La potenza delle donne

Un po' di tempo fa avevo trovato il coraggio di raccontare qui una serie di violenze grandi e piccole subite dagli uomini nel corso degli anni. Il coming out vero e proprio era sulla mia incapacità di denunciare, anzi, ridiciamola tutta: sulla mia tendenza a vergognarmi e a sentirmi in colpa come se la colpa fosse mia.

Oggi che vedo che Donna Moderna [disclaimer: è un mio cliente] invita a dire "No alla violenza" e leggo la provocazione di Toscani sulle "colpe delle donne" nella violenza subita, un po' mi girano, un po' capisco, e ritiro fuori razionalmente quello che un po' di tempo fa avevo elaborato a caldo con un "facciamo qualcosa". Riecco i miei 2 cent di qualcosa:

Facciamo qualcosa: innamoriamoci di uomini gentili. Mandiamo in bianco i macho. A un metaforico ballo della scuola andiamoci con Peter Parker, smettiamola di bagnarci solo se arriva SpiderMan.
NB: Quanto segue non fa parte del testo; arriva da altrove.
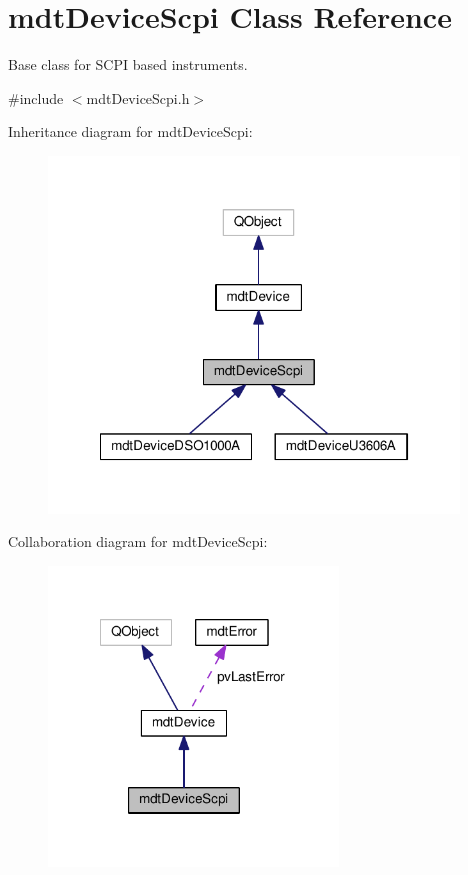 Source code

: \hypertarget{classmdt_device_scpi}{\section{mdt\-Device\-Scpi Class Reference}
\label{classmdt_device_scpi}
}


Base class for S\-C\-P\-I based instruments.  




{\ttfamily \#include $<$mdt\-Device\-Scpi.\-h$>$}



Inheritance diagram for mdt\-Device\-Scpi\-:
\nopagebreak
\begin{figure}[H]
\begin{center}
\leavevmode
\includegraphics[width=309pt]{classmdt_device_scpi__inherit__graph}
\end{center}
\end{figure}


Collaboration diagram for mdt\-Device\-Scpi\-:
\nopagebreak
\begin{figure}[H]
\begin{center}
\leavevmode
\includegraphics[width=218pt]{classmdt_device_scpi__coll__graph}
\end{center}
\end{figure}
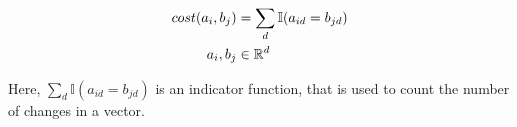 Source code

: \documentclass[./../../paper.tex]{subfiles}
\begin{document}
\begin{align}
    \label{eq:sparcity}                          
    cost(a_i, b_j)      & = \sum_d \mathbb{I}(a_{id} = b_{jd}) \\
    a_i,b_j        & \in \mathbb{R}^d
\end{align}

\noindent Here, $\sum_d \mathbb{I}(a_{id} = b_{jd})$ is an indicator function, that is used to count the number of changes in a vector.




\end{document}
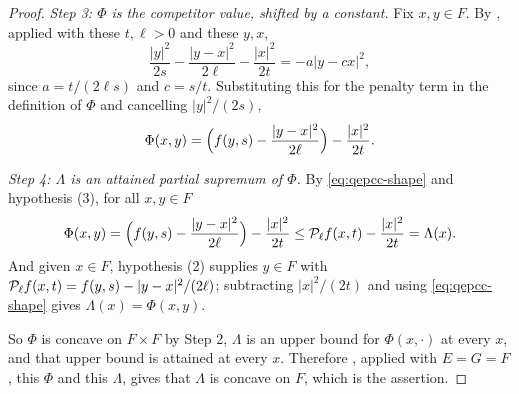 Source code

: \begin{proof}
\emph{Step 3: $\Phi$ is the competitor value, shifted by a constant.}
Fix $x,y\in F$. By , applied with these $t,\ell>0$ and
these $y,x$,
\[
  \frac{|y|^2}{2s}-\frac{|y-x|^2}{2\ell}-\frac{|x|^2}{2t}=-a\bigl|y-cx\bigr|^2 ,
\]
since $a=t/(2\ell s)$ and $c=s/t$. Substituting this for the penalty term in the
definition of $\Phi$ and cancelling $|y|^2/(2s)$,
\begin{equation}\label{eq:qepcc-shape}
  \Phi(x,y)=\Bigl(f(y,s)-\frac{|y-x|^2}{2\ell}\Bigr)-\frac{|x|^2}{2t}.
\end{equation}

\emph{Step 4: $\Lambda$ is an attained partial supremum of $\Phi$.}
By \eqref{eq:qepcc-shape} and hypothesis (3), for all $x,y\in F$
\[
  \Phi(x,y)=\Bigl(f(y,s)-\frac{|y-x|^2}{2\ell}\Bigr)-\frac{|x|^2}{2t}
   \le\Penv_\ell f(x,t)-\frac{|x|^2}{2t}=\Lambda(x).
\]
And given $x\in F$, hypothesis (2) supplies $y\in F$ with
$\Penv_\ell f(x,t)=f(y,s)-|y-x|^2/(2\ell)$; subtracting $|x|^2/(2t)$ and using
\eqref{eq:qepcc-shape} gives $\Lambda(x)=\Phi(x,y)$.

So $\Phi$ is concave on $F\times F$ by Step 2, $\Lambda$ is an upper bound for
$\Phi(x,\cdot)$ at every $x$, and that upper bound is attained at every $x$. Therefore
, applied with $E=G=F$, this $\Phi$ and this
$\Lambda$, gives that $\Lambda$ is concave on $F$, which is the assertion.
\end{proof}
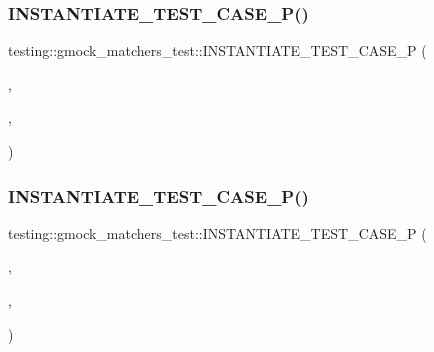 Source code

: \subsubsection{\texorpdfstring{INSTANTIATE\_TEST\_CASE\_P()}{INSTANTIATE\_TEST\_CASE\_P()}\hspace{0.1cm}{\footnotesize\ttfamily [1/3]}}
{\footnotesize\ttfamily testing\+::gmock\+\_\+matchers\+\_\+test\+::\+I\+N\+S\+T\+A\+N\+T\+I\+A\+T\+E\+\_\+\+T\+E\+S\+T\+\_\+\+C\+A\+S\+E\+\_\+P (\begin{DoxyParamCaption}\item[{All\+Graphs}]{,  }\item[{Bipartite\+Test}]{,  }\item[{\+::\mbox{\hyperlink{namespacetesting_a4f2c9978ad0c764f57e0cbd6f72cb540}{testing\+::\+Range}}(0, 5)}]{ }\end{DoxyParamCaption})}

\mbox{\label{namespacetesting_1_1gmock__matchers__test_a64ef722e930c3088ddea704ac20194b5}} 
\subsubsection{\texorpdfstring{INSTANTIATE\_TEST\_CASE\_P()}{INSTANTIATE\_TEST\_CASE\_P()}\hspace{0.1cm}{\footnotesize\ttfamily [2/3]}}
{\footnotesize\ttfamily testing\+::gmock\+\_\+matchers\+\_\+test\+::\+I\+N\+S\+T\+A\+N\+T\+I\+A\+T\+E\+\_\+\+T\+E\+S\+T\+\_\+\+C\+A\+S\+E\+\_\+P (\begin{DoxyParamCaption}\item[{All\+Graphs}]{,  }\item[{Bipartite\+Non\+Square\+Test}]{,  }\item[{\mbox{\hyperlink{namespacetesting_abd3c87b40c2a0663691c9b617ed5fcc2}{testing\+::\+Values}}(std\+::make\+\_\+pair(1, 2), std\+::make\+\_\+pair(2, 1), std\+::make\+\_\+pair(3, 2), std\+::make\+\_\+pair(2, 3), std\+::make\+\_\+pair(4, 1), std\+::make\+\_\+pair(1, 4), std\+::make\+\_\+pair(4, 3), std\+::make\+\_\+pair(3, 4))}]{ }\end{DoxyParamCaption})}

\mbox{\label{namespacetesting_1_1gmock__matchers__test_a857f48ffb1fc6f5ce61aec79b5c94da8}} 

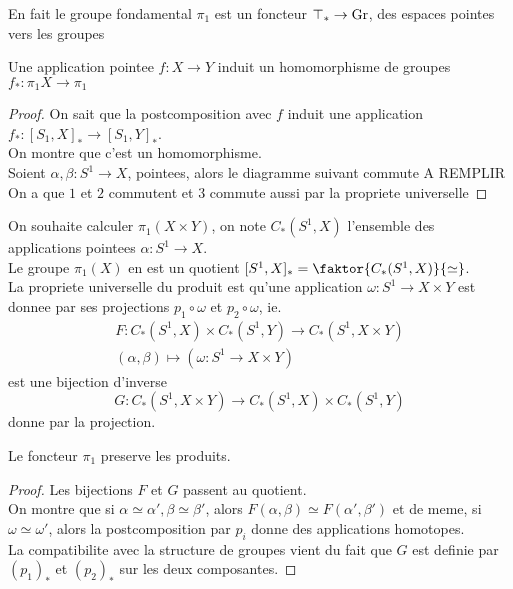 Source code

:\documentclass[../main.tex]{subfiles}
\begin{document}
En fait le groupe fondamental $\pi_1$ est un foncteur $\top_\ast \to \operatorname{Gr}$, des espaces pointes vers les groupes 
\begin{propo}
Une application pointee $f:X\to Y$ induit un homomorphisme de groupes $f_\ast:\pi_1 X\to \pi_1$ 
\end{propo}
\begin{proof}
On sait que la postcomposition avec $f$ induit une application $f_\ast: [ S_1, X]_\ast \to [ S_1, Y]_\ast $.\\
On montre que c'est un homomorphisme.\\
Soient $\alpha,\beta: S^{1}\to X$, pointees, alors le diagramme suivant commute
A REMPLIR\\

On a que $1$ et $2$ commutent et 3 commute aussi par la propriete universelle 
\end{proof}
On souhaite calculer $\pi_1( X\times Y) $, on note $C_\ast ( S^{1},X) $ l'ensemble des applications pointees $\alpha: S^{1}\to X$.\\
Le groupe $\pi_1 ( X) $ en est un quotient $ [ S^{1},X]_\ast =\faktor { C_\ast ( S^{1}, X)  } { \simeq} $.\\
La propriete universelle du produit est qu'une application $\omega: S^{1}\to X\times Y$ est donnee par ses projections $p_1\circ \omega$ et $p_2\circ \omega$, ie.
\begin{align*}
F: C_\ast ( S^{1}, X) \times C_\ast ( S^{1},Y) \to C_\ast ( S^{1},X\times Y) \\
( \alpha,\beta) \mapsto(  \omega: S^{1}\to X\times Y)
\end{align*}
est une bijection d'inverse 
\[ 
G: C_\ast( S^{1},X\times Y) \to C_\ast ( S^{1}, X) \times C_\ast ( S^{1},Y) 
\]
donne par la projection.
\begin{propo}
	Le foncteur $\pi_1$ preserve les produits.
\end{propo}
\begin{proof}
Les bijections $F$ et $G$ passent au quotient.\\
On montre que si $\alpha\simeq \alpha', \beta\simeq \beta'$, alors $F( \alpha,\beta) \simeq F( \alpha',\beta') $ et de meme, si $\omega\simeq \omega'$, alors la postcomposition par $p_i$ donne des applications homotopes.\\
La compatibilite avec la structure de groupes vient du fait que $G$ est definie par $( p_1) _\ast$ et $( p_2 )_\ast$ sur les deux composantes.
\end{proof}
\end{document}
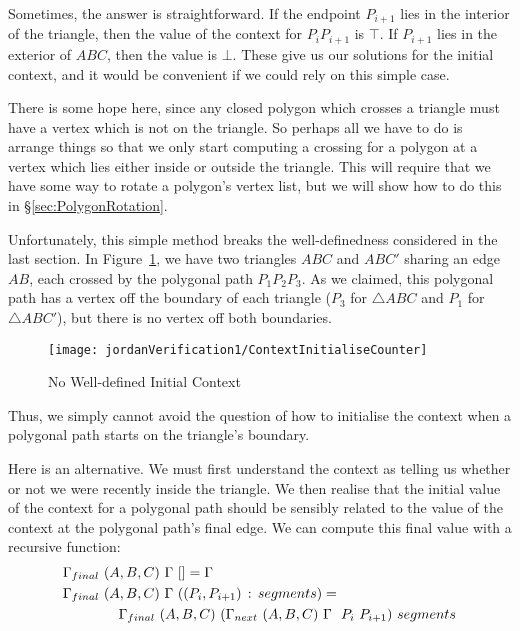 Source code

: Sometimes, the answer is straightforward. If the endpoint $P_{i+1}$ lies in the interior of the triangle, then the value of the context for $P_iP_{i+1}$ is $\top$. If $P_{i+1}$ lies in the exterior of $ABC$, then the value is $\bot$. These give us our solutions for the initial context, and it would be convenient if we could rely on this simple case.

There is some hope here, since any closed polygon which crosses a triangle must have a vertex which is not on the triangle. So perhaps all we have to do is arrange things so that we only start computing a crossing for a polygon at a vertex which lies either inside or outside the triangle. This will require that we have some way to rotate a polygon's vertex list, but we will show how to do this in \S\ref{sec:PolygonRotation}.

Unfortunately, this simple method breaks the well-definedness considered in the last section. In Figure~\ref{fig:ContextInitialiseCounter}, we have two triangles $ABC$ and $ABC'$ sharing an edge $AB$, each crossed by the polygonal path $P_1P_2P_3$. As we claimed, this polygonal path has a vertex off the boundary of each triangle ($P_3$ for $\triangle ABC$ and $P_1$ for $\triangle ABC'$), but there is no vertex off both boundaries. 

\begin{figure}
\centering\texttt{[image: jordanVerification1/ContextInitialiseCounter]}
\caption{No Well-defined Initial Context}\label{fig:ContextInitialiseCounter}
\end{figure}

Thus, we simply cannot avoid the question of how to initialise the context when a polygonal path starts on the triangle's boundary. 

Here is an alternative. We must first understand the context as telling us whether or not we were recently inside the triangle. We then realise that the initial value of the context for a polygonal path should be sensibly related to the value of the context at the polygonal path's final edge. We can compute this final value with a recursive function:
\begin{equation}
\begin{aligned}
&\Gamma_{final}\ (A,B,C)\ \Gamma\ [] = \Gamma\\
&\Gamma_{final}\ (A,B,C)\ \Gamma\ ((P_i,P_{i+1})\,:\,segments) = \\
&\qquad\qquad\Gamma_{final}\ (A,B,C)\ (\Gamma_{next}\ (A,B,C)\ \Gamma\ \ P_i\ P_{i+1})\ segments
\end{aligned}
\end{equation}

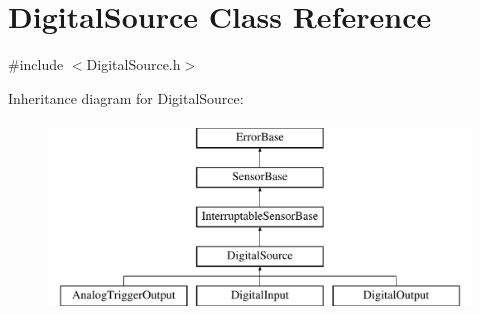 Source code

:\hypertarget{classDigitalSource}{
\section{DigitalSource Class Reference}
\label{classDigitalSource}
}


{\ttfamily \#include $<$DigitalSource.h$>$}

Inheritance diagram for DigitalSource:\begin{figure}[H]
\begin{center}
\leavevmode
\includegraphics[height=5.000000cm]{classDigitalSource}
\end{center}
\end{figure}
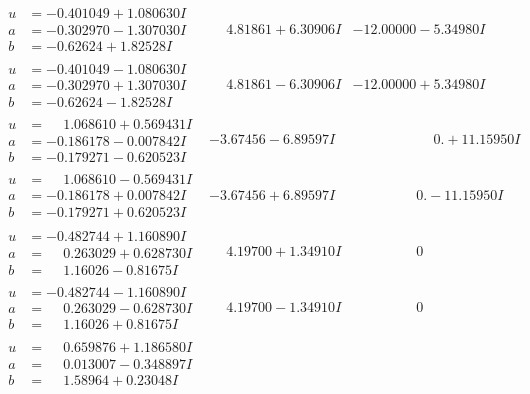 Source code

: \documentclass[1p]{elsarticle_modified}
\theoremstyle{definition}
\begin{document}
$$\begin{array}{c|c|c}
\begin{aligned}
u &= -0.401049 + 1.080630 I \\
a &= -0.302970 - 1.307030 I \\
b &= -0.62624 + 1.82528 I\end{aligned}
 & \phantom{-}4.81861 + 6.30906 I & -12.00000 - 5.34980 I \\ \hline\begin{aligned}
u &= -0.401049 - 1.080630 I \\
a &= -0.302970 + 1.307030 I \\
b &= -0.62624 - 1.82528 I\end{aligned}
 & \phantom{-}4.81861 - 6.30906 I & -12.00000 + 5.34980 I \\ \hline\begin{aligned}
u &= \phantom{-}1.068610 + 0.569431 I \\
a &= -0.186178 - 0.007842 I \\
b &= -0.179271 - 0.620523 I\end{aligned}
 & -3.67456 - 6.89597 I & \phantom{-0.000000 -}0. + 11.15950 I \\ \hline\begin{aligned}
u &= \phantom{-}1.068610 - 0.569431 I \\
a &= -0.186178 + 0.007842 I \\
b &= -0.179271 + 0.620523 I\end{aligned}
 & -3.67456 + 6.89597 I & \phantom{-0.000000 } 0. - 11.15950 I \\ \hline\begin{aligned}
u &= -0.482744 + 1.160890 I \\
a &= \phantom{-}0.263029 + 0.628730 I \\
b &= \phantom{-}1.16026 - 0.81675 I\end{aligned}
 & \phantom{-}4.19700 + 1.34910 I & \phantom{-0.000000 } 0 \\ \hline\begin{aligned}
u &= -0.482744 - 1.160890 I \\
a &= \phantom{-}0.263029 - 0.628730 I \\
b &= \phantom{-}1.16026 + 0.81675 I\end{aligned}
 & \phantom{-}4.19700 - 1.34910 I & \phantom{-0.000000 } 0 \\ \hline\begin{aligned}
u &= \phantom{-}0.659876 + 1.186580 I \\
a &= \phantom{-}0.013007 - 0.348897 I \\
b &= \phantom{-}1.58964 + 0.23048 I\end{aligned}

\end{array}$$
\end{document}
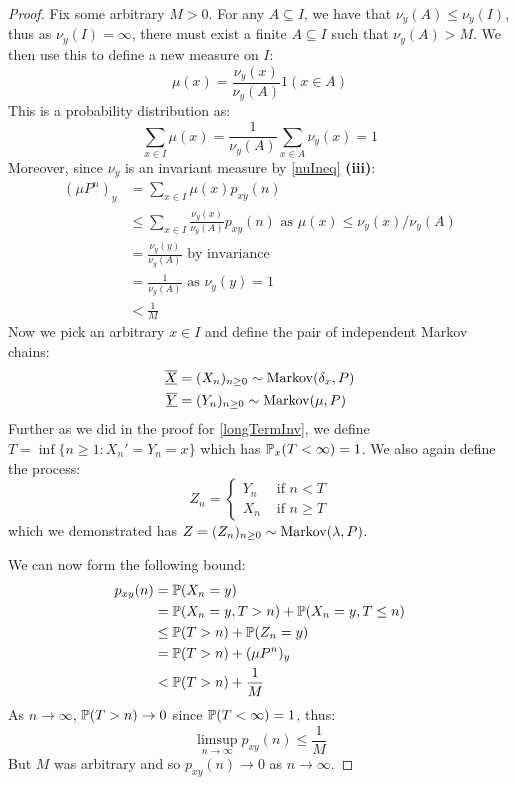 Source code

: \documentclass[../main.tex]{subfiles}
\begin{document}
\begin{proof}
  Fix some arbitrary $M > 0$.
  For any $A \subseteq I$, we have that $\nu_y(A) \leq \nu_y(I)$, thus as $\nu_y(I) = \infty$, there must exist a finite $A \subseteq I$ such that $\nu_y(A) > M$.
  We then use this to define a new measure on $I$:
  \[
    \mu(x) = \frac{\nu_y(x)}{\nu_y(A)} 1(x \in A)
  \]
  This is a probability distribution as:
  \[
    \sum_{x \in I} \mu(x) = \frac{1}{\nu_y(A)} \sum_{x \in A} \nu_y(x) = 1
  \]
  Moreover, since $\nu_y$ is an invariant measure by \cref{nuIneq} \textbf{(iii)}:
  \begin{align*}
    (\mu P^{n})_y &= \sum_{x \in I} \mu(x) p_{x y}(n) \\
                  &\leq \sum_{x \in I} \frac{\nu_y(x)}{\nu_y(A)} p_{x y}(n) \text{ as } \mu(x) \leq \nu_y(x)/\nu_y(A) \\
                  &= \frac{\nu_y(y)}{\nu_y(A)} \text{ by invariance} \\
                  &= \frac{1}{\nu_y(A)} \text{ as $\nu_y(y) = 1$} \\
                  &< \frac{1}{M}
  \end{align*}
   Now we pick an arbitrary $x \in I$ and define the pair of independent Markov chains:
  \begin{align*}
    \mchain{X} &= (X_n)_{n \geq 0} \sim \markov(\delta_x, P) \\
    \mchain{Y} &= (Y_n)_{n \geq 0} \sim \markov(\mu, P)
  \end{align*}
  Further as we did in the proof for \cref{longTermInv}, we define $T = \inf \{n \geq 1: X_n' = Y_n = x\}$ which has $\P_x(T < \infty) = 1$.
  We also again define the process:
  \[
    Z_n = \begin{cases}
    Y_n & \text{ if } n < T \\
    X_n & \text{ if } n \geq T
    \end{cases}
  \]
  which we demonstrated has $Z = (Z_n)_{n \geq 0} \sim \markov(\lambda, P)$.

  We can now form the following bound:
  \begin{align*}
    p_{x y}(n) &= \P(X_n = y) \\
               &= \P(X_n = y, T > n) + \P(X_n = y, T \leq n) \\
               &\leq \P(T > n) + \P(Z_n = y) \\
               &= \P(T > n) + (\mu P^n)_y \\
               &< \P(T > n) + \frac{1}{M}
  \end{align*}
  As $n \to \infty$, $\P(T > n) \to 0$ since $\P(T < \infty) = 1$, thus:
  \[
    \limsup_{n \to \infty} p_{x y}(n) \leq \frac{1}{M}
  \]
  But $M$ was arbitrary and so $p_{x y}(n) \to 0$ as $n \to \infty$.
\end{proof}
\end{document}
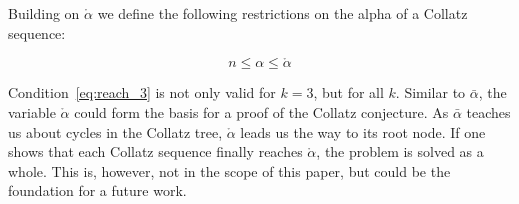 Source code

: Building on $\mathring\alpha$ we define the following restrictions on the alpha of a Collatz sequence:

\begin{equation}
\label{eq:reach_3}
n\le\alpha\le\mathring\alpha
\end{equation}

Condition~\ref{eq:reach_3} is not only valid for $k=3$, but for all $k$. Similar to $\bar\alpha$, the variable $\mathring\alpha$ could form the basis for a proof of the Collatz conjecture. As $\bar\alpha$ teaches us about cycles in the Collatz tree, $\mathring\alpha$ leads us the way to its root node. If one shows that each Collatz sequence finally reaches $\mathring\alpha$, the problem is solved as a whole. This is, however, not in the scope of this paper, but could be the foundation for a future work.
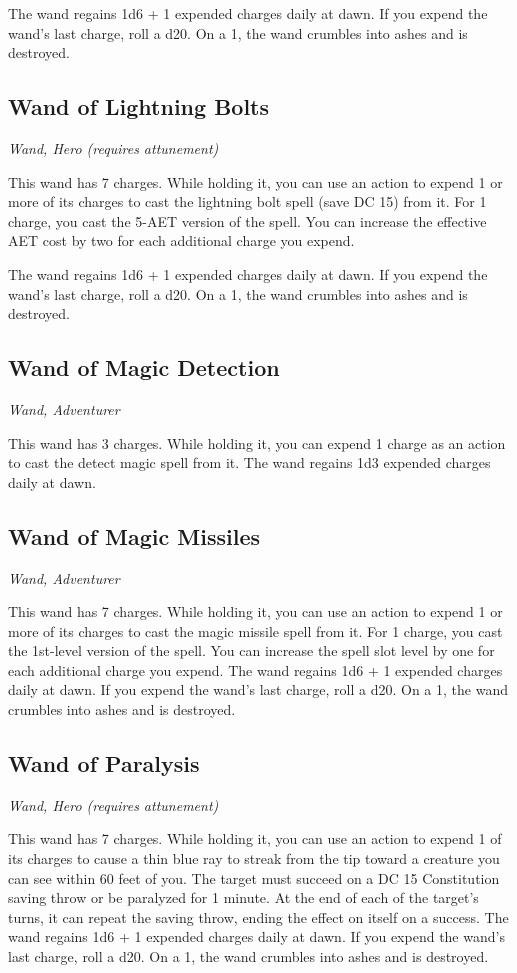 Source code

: The wand regains 1d6 + 1 expended charges daily at dawn. If you expend the wand's last charge, roll a d20. On a 1, the wand crumbles into ashes and is destroyed.

\subsection{Wand of Lightning Bolts}
\textit{Wand, Hero (requires attunement)}

This wand has 7 charges. While holding it, you can use an action to expend 1 or more of its charges to cast the lightning bolt spell (save DC 15) from it. For 1 charge, you cast the 5-AET version of the spell. You can increase the effective AET cost by two for each additional charge you expend.

The wand regains 1d6 + 1 expended charges daily at dawn. If you expend the wand's last charge, roll a d20. On a 1, the wand crumbles into ashes and is destroyed.

\subsection{Wand of Magic Detection}
\textit{Wand, Adventurer}

This wand has 3 charges. While holding it, you can expend 1 charge as an action to cast the detect magic spell from it. The wand regains 1d3 expended charges daily at dawn.

\subsection{Wand of Magic Missiles}
\textit{Wand, Adventurer} 

This wand has 7 charges. While holding it, you can use an action to expend 1 or more of its charges to cast the magic missile spell from it. For 1 charge, you cast the 1st-level version of the spell. You can increase the spell slot level by one for each additional charge you expend. The wand regains 1d6 + 1 expended charges daily at dawn. If you expend the wand's last charge, roll a d20. On a 1, the wand crumbles into ashes and is destroyed.

\subsection{Wand of Paralysis}
\textit{Wand, Hero (requires attunement)} 

This wand has 7 charges. While holding it, you can use an action to expend 1 of its charges to cause a thin blue ray to streak from the tip toward a creature you can see within 60 feet of you. The target must succeed on a DC 15 Constitution saving throw or be paralyzed for 1 minute. At the end of each of the target's turns, it can repeat the saving throw, ending the effect on itself on a success.  The wand regains 1d6 + 1 expended charges daily at dawn. If you expend the wand's last charge, roll a d20. On a 1, the wand crumbles into ashes and is destroyed.

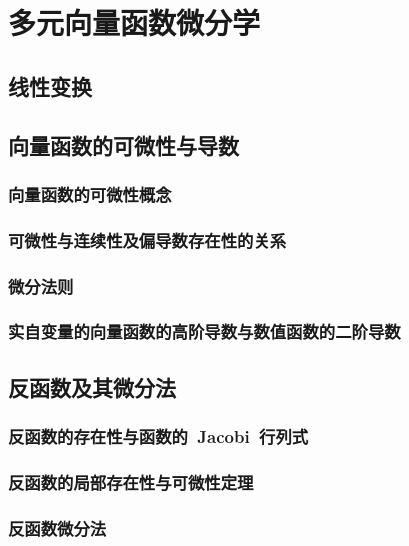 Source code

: 

\chapter{多元向量函数微分学}\label{ch:17}
\section{线性变换}
\begin{exercise}
\item
\end{exercise}
\section{向量函数的可微性与导数}
\subsection{向量函数的可微性概念}
\subsection{可微性与连续性及偏导数存在性的关系}
\subsection{微分法则}
\subsection{实自变量的向量函数的高阶导数与数值函数的二阶导数}
\begin{exercise}
\item
\end{exercise}
\section{反函数及其微分法}
\subsection{反函数的存在性与函数的~Jacobi~行列式}
\subsection{反函数的局部存在性与可微性定理}
\subsection{反函数微分法}
\begin{exercise}
\item
\end{exercise}
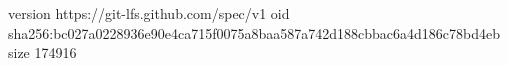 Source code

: version https://git-lfs.github.com/spec/v1
oid sha256:bc027a0228936e90e4ca715f0075a8baa587a742d188cbbac6a4d186c78bd4eb
size 174916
Basta con questo mito del cinismo, dell’uomo duro, del “nondevechiederemai”. Quelli che non sanno chiedere spesso prendono.

Facciamo qualcosa: educhiamo uomini gentili. Smettiamola di insegnare ai nostri figli che possono divertirsi con le sgualdrine e sposare le brave ragazze. Cerchiamo di insegnare loro che rispettare le donne è parte del diventare adulti. Non giustifichiamo i nostri uomini (figli, fratelli, amici) quando non rispettano le donne, fosse anche solo scomparire la mattina dopo.

Facciamo qualcosa: impariamo a stare da sole. Una donna che se la sa cavare da sola non ci pensa due volte a mandare al tappeto chi la stupra, la usa, la maltratta, la picchia. Soprattutto se abbiamo dei figli, basta essere disposte a tutto pur di avere un uomo nel letto.

Facciamo qualcosa: proteggiamo le nostre figlie, sorelle, amiche, ma non coltivando l’odio per il maschio in quanto tale. Aiutiamoci a proteggerci dagli uomini sbagliati, non da tutti gli uomini, e a capire la differenza.

Poi serve tutto il resto, certo, leggi, strutture, pene giuste, assistenza, meno machismo, modelli culturali diversi. Pero’ se non inizi tu a migliorare il mondo, chi?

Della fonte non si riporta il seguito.